■ What to work on
Lines with the word "porta" in them must be copied from the records below.

■ Source material
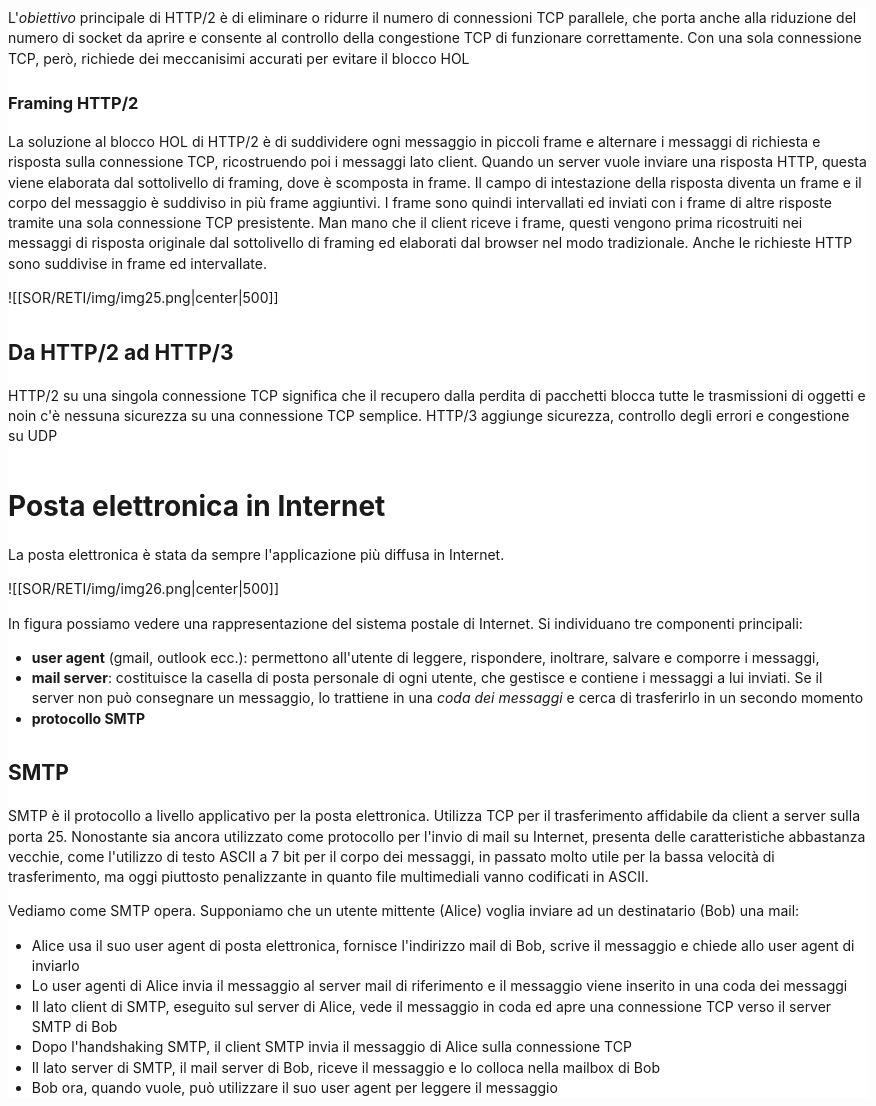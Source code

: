 L'*obiettivo* principale di HTTP/2 è di eliminare o ridurre il numero di connessioni TCP parallele, che porta anche alla riduzione del numero di socket da aprire e consente al controllo della congestione TCP di funzionare correttamente. Con una sola connessione TCP, però, richiede dei meccanisimi accurati per evitare il blocco HOL

### Framing HTTP/2
La soluzione al blocco HOL di HTTP/2 è di suddividere ogni messaggio in piccoli frame e alternare i messaggi di richiesta e risposta sulla connessione TCP, ricostruendo poi i messaggi lato client.
Quando un server vuole inviare una risposta HTTP, questa viene elaborata dal sottolivello di framing, dove è scomposta in frame. Il campo di intestazione della risposta diventa un frame e il corpo del messaggio è suddiviso in più frame aggiuntivi. I frame sono quindi intervallati ed inviati con i frame di altre risposte tramite una sola connessione TCP presistente. Man mano che il client riceve i frame, questi vengono prima ricostruiti nei messaggi di risposta originale dal sottolivello di framing ed elaborati dal browser nel modo tradizionale. 
Anche le richieste HTTP sono suddivise in frame ed intervallate.

![[SOR/RETI/img/img25.png|center|500]]

## Da HTTP/2 ad HTTP/3
HTTP/2 su una singola connessione TCP significa che il recupero dalla perdita di pacchetti blocca tutte le trasmissioni di oggetti e noin c'è nessuna sicurezza su una connessione TCP semplice. HTTP/3 aggiunge sicurezza, controllo degli errori e congestione su UDP

# Posta elettronica in Internet
La posta elettronica è stata da sempre l'applicazione più diffusa in Internet. 

![[SOR/RETI/img/img26.png|center|500]]

In figura possiamo vedere una rappresentazione del sistema postale di Internet. Si individuano tre componenti principali: 
- **user agent** (gmail, outlook ecc.): permettono all'utente di leggere, rispondere, inoltrare, salvare e comporre i messaggi, 
- **mail server**: costituisce la casella di posta personale di ogni utente, che gestisce e contiene i messaggi a lui inviati. Se il server non può consegnare un messaggio, lo trattiene in una *coda dei messaggi* e cerca di trasferirlo in un secondo momento
- **protocollo SMTP**
## SMTP
SMTP è il protocollo a livello applicativo per la posta elettronica. Utilizza TCP per il trasferimento affidabile da client a server sulla porta 25.
Nonostante sia ancora utilizzato come protocollo per l'invio di mail su Internet, presenta delle caratteristiche abbastanza vecchie, come l'utilizzo di testo ASCII a 7 bit per il corpo dei messaggi, in passato molto utile per la bassa velocità di trasferimento, ma oggi piuttosto penalizzante in quanto file multimediali vanno codificati in ASCII.

Vediamo come SMTP opera. Supponiamo che un utente mittente (Alice) voglia inviare ad un destinatario (Bob) una mail:
- Alice usa il suo user agent di posta elettronica, fornisce l'indirizzo mail di Bob, scrive il messaggio e chiede allo user agent di inviarlo
- Lo user agenti di Alice invia il messaggio al server mail di riferimento e il messaggio viene inserito in una coda dei messaggi
- Il lato client di SMTP, eseguito sul server di Alice, vede il messaggio in coda ed apre una connessione TCP verso il server SMTP di Bob
- Dopo l'handshaking SMTP, il client SMTP invia il messaggio di Alice sulla connessione TCP
- Il lato server di SMTP, il mail server di Bob, riceve il messaggio e lo colloca nella mailbox di Bob
- Bob ora, quando vuole, può utilizzare il suo user agent per leggere il messaggio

■ Exercise answer
: L'*obiettivo* principale di HTTP/2 è di eliminare o ridurre il numero di connessioni TCP parallele, che porta anche alla riduzione del numero di socket da aprire e consente al controllo della congestione TCP di funzionare correttamente. Con una sola connessione TCP, però, richiede dei meccanisimi accurati per evitare il blocco HOL
SMTP è il protocollo a livello applicativo per la posta elettronica. Utilizza TCP per il trasferimento affidabile da client a server sulla porta 25.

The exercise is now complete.